Manage your transactions
Now that you manage the lifecycle of your connections it is important to manage your transactions updates.
In tracking your transactions, understanding the dates associated with each transaction is crucial. There are five different dates that may be relevant to your case study:
- Date (
date
) - Value Date (
valueDate
): The value date is the reference date used by the bank to record the transaction as either a credit or a debit. - Transaction Date (
transactionDate
): This date signifies when the banking transaction is carried out, but the balance is not affected. - Booking Date (
bookingDate
): The booking date is the actual date when the transaction is posted to the account. - Updated Transaction Timestamp (
updated_at
): This timestamp represents the date and time when the transaction was last updated internally by Bridge.
Please note that not all providers will provide all of these dates.
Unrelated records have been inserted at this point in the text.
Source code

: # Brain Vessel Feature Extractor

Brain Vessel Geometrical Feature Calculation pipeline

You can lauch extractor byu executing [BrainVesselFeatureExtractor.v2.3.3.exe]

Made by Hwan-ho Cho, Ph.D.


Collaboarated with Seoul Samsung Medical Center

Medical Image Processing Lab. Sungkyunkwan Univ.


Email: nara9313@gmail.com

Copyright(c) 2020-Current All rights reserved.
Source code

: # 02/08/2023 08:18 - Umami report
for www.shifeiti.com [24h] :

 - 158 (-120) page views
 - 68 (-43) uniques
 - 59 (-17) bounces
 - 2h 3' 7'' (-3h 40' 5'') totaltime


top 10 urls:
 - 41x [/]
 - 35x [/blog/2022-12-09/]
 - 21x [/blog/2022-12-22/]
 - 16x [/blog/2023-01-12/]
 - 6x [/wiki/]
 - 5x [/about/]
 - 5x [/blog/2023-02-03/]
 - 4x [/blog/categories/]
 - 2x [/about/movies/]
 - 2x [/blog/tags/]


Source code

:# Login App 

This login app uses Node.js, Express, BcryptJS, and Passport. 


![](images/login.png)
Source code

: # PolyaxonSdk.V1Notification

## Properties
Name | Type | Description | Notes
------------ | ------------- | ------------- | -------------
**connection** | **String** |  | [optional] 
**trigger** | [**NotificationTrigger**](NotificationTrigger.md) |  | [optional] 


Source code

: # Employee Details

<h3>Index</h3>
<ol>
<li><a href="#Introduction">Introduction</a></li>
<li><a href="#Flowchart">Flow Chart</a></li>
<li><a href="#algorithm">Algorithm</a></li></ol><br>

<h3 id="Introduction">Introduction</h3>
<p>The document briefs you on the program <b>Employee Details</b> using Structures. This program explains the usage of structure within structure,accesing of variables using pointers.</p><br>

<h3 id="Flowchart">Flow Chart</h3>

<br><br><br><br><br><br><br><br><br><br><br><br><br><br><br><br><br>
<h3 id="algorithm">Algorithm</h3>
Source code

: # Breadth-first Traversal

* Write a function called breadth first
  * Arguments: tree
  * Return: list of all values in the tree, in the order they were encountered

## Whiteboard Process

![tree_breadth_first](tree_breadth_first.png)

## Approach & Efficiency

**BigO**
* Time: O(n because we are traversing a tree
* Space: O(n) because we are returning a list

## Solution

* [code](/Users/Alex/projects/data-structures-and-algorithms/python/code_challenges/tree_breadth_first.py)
If a particular date cannot be found, it will not be included in the API response. However, the
date
field will always be filled and will correspond to one of the three other dates, depending on the provider.
These dates fields are available on these endpoints:
In order to prevent duplicated transactions the date
and the updated_at
parameters are important to manage correctly.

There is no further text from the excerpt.